Articles could be written ad nauseum about all of the above but it was the last two that led me to the not so epiphany epiphany. Sitting in a room full of people from a wide array of Jamaican governmental institutions and listening to them talk about anything has definitely taught me three things:

1. Jamaica is full of persons with exceptional minds and ideas
2. Joined up government is a myth and it is a myth because:
3. There is no REAL clear vision of the end point we are trying to reach i.e. development.

So what about Vision 2030? You ask. That’s the million dollar question. Now I don’t want the ensuing argument to be construed as me being anti-Vision 2030. I think it is probably the most important document we have come up with recently. Notwithstanding this, for me it is just half the battle. To use an analogy Vision 2030 is like having a sports team and giving them a pep-talk but not finalising the game plan and strategy.

It is a wonderful document filled with ideals and aspirations but what does “the place of choice to live work and raise families” actually look like and how do we get there? Even to the most drilled down level of national objectives and outcomes vision 2030 does not really set out a blueprint of where we want to be and how we are going to get there. Hence to reiterate WE AS A NATION NEED TO AGREE HOLISTICALLY ON THE END POINT WE ARE ASPIRING TO REACH AND HOW WE PLAN TO GET THERE. Not on party lines or all the other dividers there is a need for the cliché consensus otherwise we are heading nowhere.

The next point is on Joined up government, the meeting also reinforced for me that we have a barrage of state bodies and agencies that all are supposed to be working in the national interest, but WHAT NATIONAL INTEREST? In the absence of this clear vision as described above we end up with “a bag of” ministries departments and agencies that often work in overlapping fields but have vastly different perspectives on the world, what the end point for Jamaica is and how we get there. Joined up government right now could almost be described as a myth. This is such an important point for the Singaporeans we so desperately wish to imitate that they rotate the heads of agencies regularly to ensure alignment – as we would say “ONE MOTION.”

Can we get there? Absolutely!!! But if we go back to the list of differences between Singapore and Jamaica stated above this is where the strong leadership comes into play, the kind of leadership that makes tough decisions even those that could hurt them electorally, the strong development oriented state with great ambition, the state that prefers to implement versus announce is needed.

I still have high hopes for Jamaica but I have resigned myself to the fact that a new generation that wishes to be the change we describe and seek must emerge and take the reins. Are we ready? Or are we going to be apathetic complainers into eternity?

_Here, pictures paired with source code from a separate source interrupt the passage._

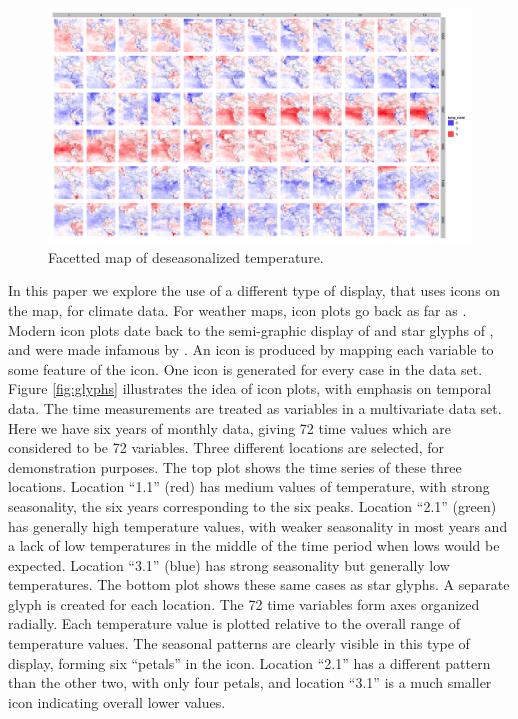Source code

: \documentclass[oneside]{article}
\begin{document}
\begin{figure}[htp]
\centerline{\includegraphics[width=6in]{nasa-colored-map.png}}
\caption{Facetted map of deseasonalized temperature.}
\label{fig:facetted-map}
\end{figure}

In this paper we explore the use of a different type of display, that uses icons on the map, for climate data.  For weather maps, icon plots go back as far as \citet{galton:weathermap}. Modern icon plots date back to the semi-graphic display of \citet{anderson:1960} and star glyphs of  \citep{kleiner:1981}, and were made infamous by \citep{chernoff:1973}. An icon is produced by mapping each variable to some feature of the icon. One icon is generated for every case in the data set. Figure \ref{fig:glyphs} illustrates the idea of icon plots, with emphasis on temporal data. The time measurements are treated as variables in a multivariate data set. Here we have six years of monthly data, giving 72 time values which are considered to be 72 variables. Three different locations are selected, for demonstration purposes. The top plot shows the time series of these three locations. Location ``1.1'' (red) has medium values of temperature, with strong seasonality, the six years corresponding to the six peaks. Location ``2.1'' (green) has generally high temperature values, with weaker seasonality in most years and a lack of low temperatures in the middle of the time period when lows would be expected. Location ``3.1'' (blue) has strong seasonality but generally low temperatures. The bottom plot shows these same cases as star glyphs. A separate glyph is created for each location. The 72 time variables form axes organized radially. Each temperature value is plotted relative to the overall range of temperature values. The seasonal patterns are clearly visible in this type of display, forming six ``petals'' in the icon. Location ``2.1'' has a different pattern than the other two, with only four petals, and location ``3.1'' is a much smaller icon indicating overall lower values. 
\end{document}
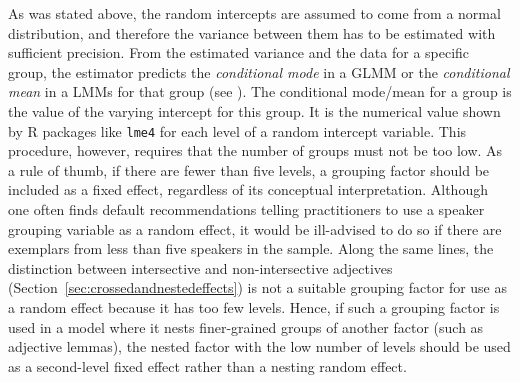 As was stated above, the random intercepts are assumed to come from a normal distribution, and therefore the variance between them has to be estimated with sufficient precision.
From the estimated variance and the data for a specific group, the estimator predicts the \textit{conditional mode} in a GLMM or the \textit{conditional mean} in a LMMs for that group (see \citealt[Ch.~1]{Bates2010}).
The conditional mode\slash mean for a group is the value of the varying intercept for this group.
It is the numerical value shown by R packages like \texttt{lme4} for each level of a random intercept variable.
This procedure, however, requires that the number of groups must not be too low.
As a rule of thumb, if there are fewer than five levels, a grouping factor should be included as a fixed effect, regardless of its conceptual interpretation.
Although one often finds default recommendations telling practitioners to use a speaker grouping variable as a random effect, it would be ill-advised to do so if there are exemplars from less than five speakers in the sample.
Along the same lines, the distinction between intersective and non-intersective adjectives (Section~\ref{sec:crossedandnestedeffects}) is not a suitable grouping factor for use as a random effect because it has too few levels.
Hence, if such a grouping factor is used in a model where it nests finer-grained groups of another factor (such as adjective lemmas), the nested factor with the low number of levels should be used as a second-level fixed effect rather than a nesting random effect.

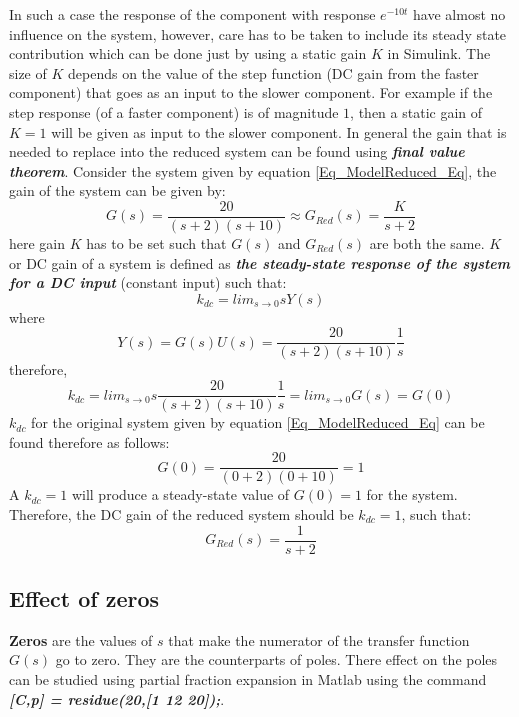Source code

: In such a case the response of the component with response $e^{-10t}$ have almost no influence on the system, however, care has to be taken to include its steady state contribution which can be done just by using a static gain $K$ in Simulink. The size of $K$ depends on the value of the step function (DC gain from the faster component) that goes as an input to the slower component. For example if the step response (of a faster component) is of magnitude $1$, then a static gain of $K = 1$ will be given as input to the slower component. In general the gain that is needed to replace into the reduced system can be found using \textbf{\textit{final value theorem}}. Consider the system given by equation \eqref{Eq_ModelReduced_Eq}, the gain of the system can be given by:
\begin{equation}
	G(s) = \frac{20}{(s+2)(s+10)} \approx G_{Red}(s) = \frac{K}{s+2}
\end{equation}
here gain $K$ has to be set such that $G(s)$ and $G_{Red}(s)$ are both the same. $K$ or DC gain of a system is defined as \textbf{\textit{the steady-state response of the system for a DC input}} (constant input) such that:
\begin{equation}
	k_{dc} = lim_{s \rightarrow 0} s Y(s)
\end{equation}
where $$Y(s) = G(s)U(s) = \frac{20}{(s+2)(s+10)} \frac{1}{s}$$
therefore,
$$ k_{dc} = lim_{s \rightarrow 0} s \frac{20}{(s+2)(s+10)} \frac{1}{s} = lim_{s \rightarrow 0} G(s) = G(0) $$
$k_{dc}$ for the original system given by equation \eqref{Eq_ModelReduced_Eq} can be found therefore as follows:
\begin{equation}
	G(0) = \frac{20}{(0+2)(0+10)} = 1
\end{equation}
A $k_{dc} = 1$ will produce a steady-state value of $G(0) = 1$ for the system. Therefore, the DC gain of the reduced system should be $k_{dc} = 1$, such that:
\begin{equation}
	G_{Red}(s) = \frac{1}{s+2}
\end{equation}

\subsection{Effect of zeros}

\textbf{Zeros} are the values of $s$ that make the numerator of the transfer function $G(s)$ go to zero. They are the counterparts of poles. There effect on the poles can be studied using partial fraction expansion in Matlab using the command \textbf{\textit{[C,p] = residue(20,[1 12 20]);}}.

  1. empty rhetoric VISION 2030 is….at the rate we’re going it should be VISION 3030!

    • cunning1jm says:

      wouldnt say empty i prefer my pep talk versus gameplan analogy lol. cant fight you for feeling that way though. Respect for the read

      • With all due respect none of what you have outlined will lead to VISION 2030 (or Vision 3030 either). There can be no vision nor the realization of any such vision without a framework of human and economic freedom in Jamaica.